Hay tantos planos filmados que tienen que ver con la alienación y el rasgado o quebrarse de la mirada de ese personaje sobre todo en sus sucesivos regresos a casa, cada vez más enajenados… Hay tantas elipsis cortantes, incómodas… Hay un malestar individual en el personaje que puede funcionar tan bien como metáfora de lo social que inevitablemente hace clamar, ¿dónde está ese trasfondo ideológico dudoso y poco limpio?. Por no hablar de su conclusión, de la conclusión de la supuesta «leyenda», que aún real, parece imaginada por un guionista por su poder metafórico.

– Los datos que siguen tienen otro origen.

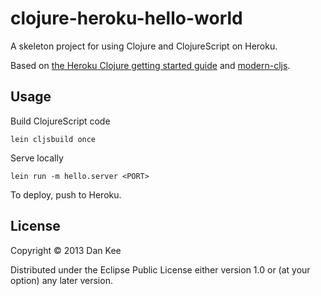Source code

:clojure-heroku-hello-world
==========================

A skeleton project for using Clojure and ClojureScript on Heroku.

Based on [the Heroku Clojure getting started guide][hcgsg] and [modern-cljs][mcljs].

Usage
-----

Build ClojureScript code

    lein cljsbuild once

Serve locally

    lein run -m hello.server <PORT>

To deploy, push to Heroku.

License
-------

Copyright © 2013 Dan Kee

Distributed under the Eclipse Public License either version 1.0 or (at
your option) any later version.

[hcgsg]: https://devcenter.heroku.com/articles/getting-started-with-clojure
[mcljs]: https://github.com/magomimmo/modern-cljs
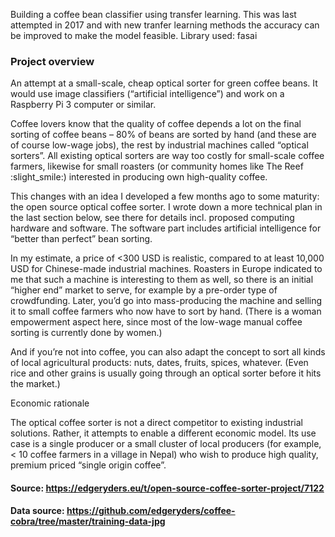 Building a coffee bean classifier using transfer learning. This was last attempted in 2017 and with new tranfer learning methods the accuracy can be improved to make the model feasible. Library used: fasai

### Project overview
An attempt at a small-scale, cheap optical sorter for green coffee beans. It would use image classifiers (“artificial intelligence”) and work on a Raspberry Pi 3 computer or similar.

Coffee lovers know that the quality of coffee depends a lot on the final sorting of coffee beans – 80% of beans are sorted by hand (and these are of course low-wage jobs), the rest by industrial machines called “optical sorters”. All existing optical sorters are way too costly for small-scale coffee farmers, likewise for small roasters (or community homes like The Reef :slight_smile:) interested in producing own high-quality coffee.

This changes with an idea I developed a few months ago to some maturity: the open source optical coffee sorter. I wrote down a more technical plan in the last section below, see there for details incl. proposed computing hardware and software. The software part includes artificial intelligence for “better than perfect” bean sorting.

In my estimate, a price of <300 USD is realistic, compared to at least 10,000 USD for Chinese-made industrial machines. Roasters in Europe indicated to me that such a machine is interesting to them as well, so there is an initial “higher end” market to serve, for example by a pre-order type of crowdfunding. Later, you’d go into mass-producing the machine and selling it to small coffee farmers who now have to sort by hand. (There is a woman empowerment aspect here, since most of the low-wage manual coffee sorting is currently done by women.)

And if you’re not into coffee, you can also adapt the concept to sort all kinds of local agricultural products: nuts, dates, fruits, spices, whatever. (Even rice and other grains is usually going through an optical sorter before it hits the market.)

Economic rationale

The optical coffee sorter is not a direct competitor to existing industrial solutions. Rather, it attempts to enable a different economic model. Its use case is a single producer or a small cluster of local producers (for example, < 10 coffee farmers in a village in Nepal) who wish to produce high quality, premium priced “single origin coffee”.

#### Source: https://edgeryders.eu/t/open-source-coffee-sorter-project/7122
#### Data source: https://github.com/edgeryders/coffee-cobra/tree/master/training-data-jpg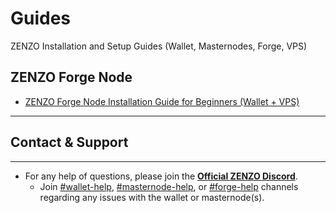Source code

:# Guides
ZENZO Installation and Setup Guides (Wallet, Masternodes, Forge, VPS)

## ZENZO Forge Node
* [ZENZO Forge Node Installation Guide for Beginners (Wallet + VPS)](https://github.com/ZENZO-Ecosystem/Guides/blob/master/ZENZO%20Forge%20Node%20Install%20Guide.md)
***

## Contact & Support
***

* For any help of questions, please join the [**Official ZENZO Discord**](https://discord.gg/BbQwvjq).
  * Join [#wallet-help](https://discord.gg/ff8JwH5), [#masternode-help](https://discord.gg/dnnrv9EQnW), or [#forge-help](https://discord.gg/A9vd4VXUxx) channels regarding any issues with the wallet or masternode(s).
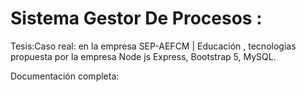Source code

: # Sistema Gestor De Procesos :
Tesis:Caso real: en la empresa SEP-AEFCM | Educación , tecnologias propuesta por la empresa Node js Express, Bootstrap 5, MySQL.

Documentación completa:

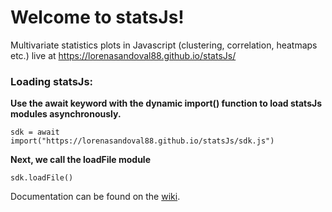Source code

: # Welcome to statsJs!

Multivariate statistics plots in Javascript (clustering, correlation, heatmaps etc.) 
live at https://lorenasandoval88.github.io/statsJs/


### Loading statsJs: 

**Use the await keyword with the dynamic import() function to load statsJs modules asynchronously.**

`sdk = await import("https://lorenasandoval88.github.io/statsJs/sdk.js")`

**Next, we call the loadFile module**

`sdk.loadFile()`

Documentation can be found on the [wiki](https://github.com/episphere/statsJs/wiki).
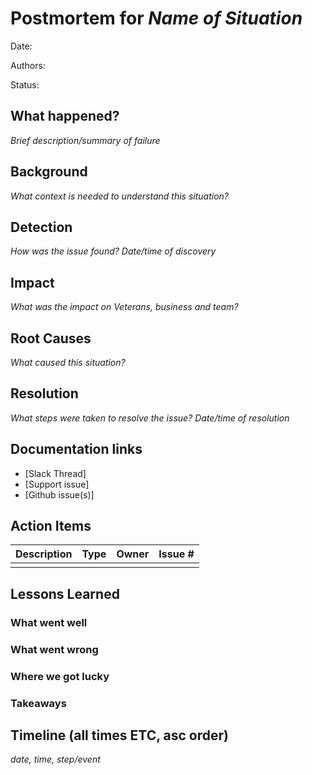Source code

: # Postmortem for _Name of Situation_ 

Date: 

Authors: 

Status: 

## What happened?
_Brief description/summary of failure_

## Background
_What context is needed to understand this situation?_


## Detection
_How was the issue found?_
_Date/time of discovery_

## Impact
_What was the impact on Veterans, business and team?_

## Root Causes
_What caused this situation?_

## Resolution
_What steps were taken to resolve the issue?_
_Date/time of resolution_

## Documentation links
- [Slack Thread]
- [Support issue] 
- [Github issue(s)]


## Action Items

| Description                    | Type    | Owner        | Issue # |
| ------------------------------ | ------- | ------------ | ------- |
| | | | |

## Lessons Learned

### What went well

### What went wrong

### Where we got lucky

### Takeaways

## Timeline (all times ETC, asc order)
_date, time, step/event_
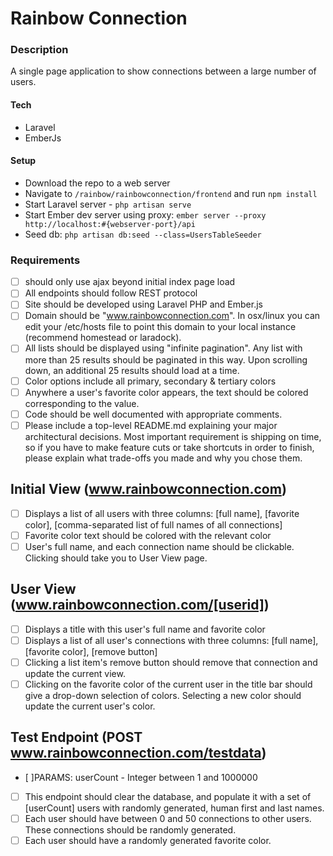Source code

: # Rainbow Connection

### Description

A single page application to show connections between a large number of users.

#### Tech
* Laravel
* EmberJs

#### Setup
* Download the repo to a web server
* Navigate to `/rainbow/rainbowconnection/frontend` and run `npm install`
* Start Laravel server - `php artisan serve`
* Start Ember dev server using proxy: `ember server --proxy http://localhost:#{webserver-port}/api`
* Seed db: `php artisan db:seed --class=UsersTableSeeder`   





<!-- ## Description
Build a web site to find and manage connections between a large number of users.
A user is a person with a first and last name, a favorite color, and any number of connections to other users.  Connections are always mutual (ie bi-directional).

This project is quite a bit to get done in two days.  The goal is to complete as many features as possible, and to make the interface look as good as possible.  Don't get discouraged if you can't finish everything, but try to make good decisions about where to spend your time in order to deliver as much as possible. -->

### Requirements
- [ ] should only use ajax beyond initial index page load
- [ ] All endpoints should follow REST protocol
- [ ] Site should be developed using Laravel PHP and Ember.js
- [ ] Domain should be "www.rainbowconnection.com".  In osx/linux you can edit your /etc/hosts file to point this domain to your local instance (recommend homestead or laradock).
- [ ] All lists should be displayed using "infinite pagination".  Any list with more than 25 results should be paginated in this way.  Upon scrolling down, an additional 25 results should load at a time.
- [ ] Color options include all primary, secondary & tertiary colors
- [ ] Anywhere a user's favorite color appears, the text should be colored corresponding to the value.
- [ ] Code should be well documented with appropriate comments.
- [ ] Please include a top-level README.md explaining your major architectural decisions.  Most important requirement is shipping on time, so if you have to make feature cuts or take shortcuts in order to finish, please explain what trade-offs you made and why you chose them.

## Initial View (www.rainbowconnection.com)
- [ ] Displays a list of all users with three columns: [full name], [favorite color], [comma-separated list of full names of all connections]
- [ ] Favorite color text should be colored with the relevant color
- [ ] User's full name, and each connection name should be clickable.  Clicking should take you to User View page.

## User View (www.rainbowconnection.com/[userid])
- [ ] Displays a title with this user's full name and favorite color
- [ ] Displays a list of all user's connections with three columns: [full name], [favorite color], [remove button]
- [ ] Clicking a list item's remove button should remove that connection and update the current view.
- [ ] Clicking on the favorite color of the current user in the title bar should give a drop-down selection of colors.  Selecting a new color should update the current user's color.

## Test Endpoint (POST www.rainbowconnection.com/testdata)
- [ ]PARAMS: userCount - Integer between 1 and 1000000
- [ ] This endpoint should clear the database, and populate it with a set of [userCount] users with randomly generated, human first and last names.
- [ ] Each user should have between 0 and 50 connections to other users.  These connections should be randomly generated.
- [ ] Each user should have a randomly generated favorite color.
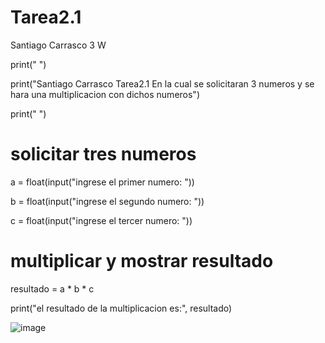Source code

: # Tarea2.1
Santiago Carrasco 3 W

print(" ")

print("Santiago Carrasco Tarea2.1 En la cual se solicitaran 3 numeros y se hara una multiplicacion con dichos numeros")

print(" ")



# solicitar tres numeros

a = float(input("ingrese el primer numero: "))

b = float(input("ingrese el segundo numero: "))

c = float(input("ingrese el tercer numero: "))



# multiplicar y mostrar resultado

resultado = a * b * c

print("el resultado de la multiplicacion es:", resultado)


![image](https://github.com/user-attachments/assets/de3311b3-5c92-4fba-84ee-9afe8b519ce6)
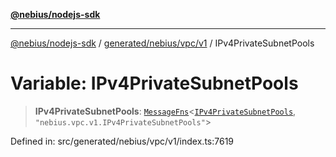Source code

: [**@nebius/nodejs-sdk**](../../../../../README.md)

---

[@nebius/nodejs-sdk](../../../../../README.md) / [generated/nebius/vpc/v1](../README.md) / IPv4PrivateSubnetPools

# Variable: IPv4PrivateSubnetPools

> **IPv4PrivateSubnetPools**: [`MessageFns`](../../../../../runtime/protos/core/interfaces/MessageFns.md)\<[`IPv4PrivateSubnetPools`](../interfaces/IPv4PrivateSubnetPools.md), `"nebius.vpc.v1.IPv4PrivateSubnetPools"`\>

Defined in: src/generated/nebius/vpc/v1/index.ts:7619
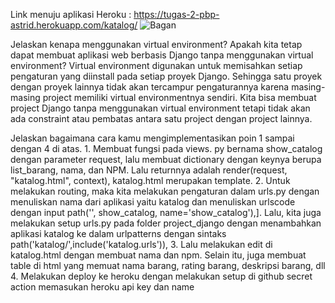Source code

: Link menuju aplikasi Heroku : https://tugas-2-pbp-astrid.herokuapp.com/katalog/
![Bagan](/gambar_PBP/PBP.png)


Jelaskan kenapa menggunakan virtual environment? Apakah kita tetap dapat membuat aplikasi web berbasis Django tanpa menggunakan virtual environment?
    Virtual environment digunakan untuk memisahkan setiap pengaturan yang diinstall pada setiap proyek Django. Sehingga satu proyek dengan proyek lainnya tidak akan tercampur pengaturannya karena masing-masing project memiliki virtual environmentnya sendiri. Kita bisa membuat project Django tanpa menggunakan virtual environment tetapi tidak akan ada constraint atau pembatas antara satu project dengan project lainnya.

Jelaskan bagaimana cara kamu mengimplementasikan poin 1 sampai dengan 4 di atas.
    1. Membuat fungsi pada views. py bernama show_catalog dengan parameter request, lalu membuat dictionary dengan keynya berupa list_barang, nama, dan NPM. Lalu returnnya adalah  render(request, "katalog.html", context), katalog.html merupakan template.
    2. Untuk melakukan routing, maka kita melakukan pengaturan dalam urls.py dengan menuliskan nama dari aplikasi yaitu katalog dan menuliskan urlscode dengan input path('', show_catalog, name='show_catalog'),]. Lalu, kita juga melakukan setup urls.py pada folder project_django dengan menambahkan aplikasi katalog ke dalam urlpatterns dengan sintaks  path('katalog/',include('katalog.urls')),
    3. Lalu melakukan edit di katalog.html dengan membuat nama dan npm. Selain itu, juga membuat table di html yang memuat nama barang, rating barang, deskripsi barang, dll
    4. Melakukan deploy ke heroku dengan melakukan setup di github secret action memasukan heroku api key dan name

Eastwood interpreta este concierto a placer, con mano maestra, como hacía tiempo que no lo hacía. Con un tempo y un dominio completamente suyos. Edifica su película sobre los caminos abiertos, siguiendo a Kathryn Bigelow en “The hurt locker” y “Zero dark thirty”, heredera directa incluso de su «J.Edgar», llena de paranoias y fantasmas, clara heredera, hija de esas miradas en ruptura sobre la realidad, profesiones adictas a la violencia y a la venganza que no encuentran eco en su desazón, como le ocurre a toda una sociedad abocada al vacío eterno de la violencia como respuesta
“American sniper” es una película magistral, como lo eran «La conversación» de Coppola y «Ferdinand el radical» de Alexander Kluge, signo y retrato de un tiempo, de un país y de una cultura de los que el inmenso cineasta que es Clint Eastwood es uno de sus más admirables representantes. Cómo es posible que clamemos tanto contra el cine panfletario y cuando nos sirven la reflexión y el retrato de otra manera menos hiperbólicamente grosera tampoco nos sirva. ¿Qué tipo de seísmo político y social habrá sufrido nuestra propia mirada de europeo comprometido varado cual ballena en una polvorienta y esquemática suerte de crítica marxista en la que el punto de vista del protagonista es el mensaje?. La misma crítica que vio una apología de la violación en «Hable con ella» de Pedro Almodóvar. Donde no hay alegato hay apología. ¿Mientras Clint Eastwood no queme su sujetador nadie querrá escuchar lo que dicen las imágenes- que no los diálogos/proclama-de una película tan absolutamente fascinante como “American sniper”?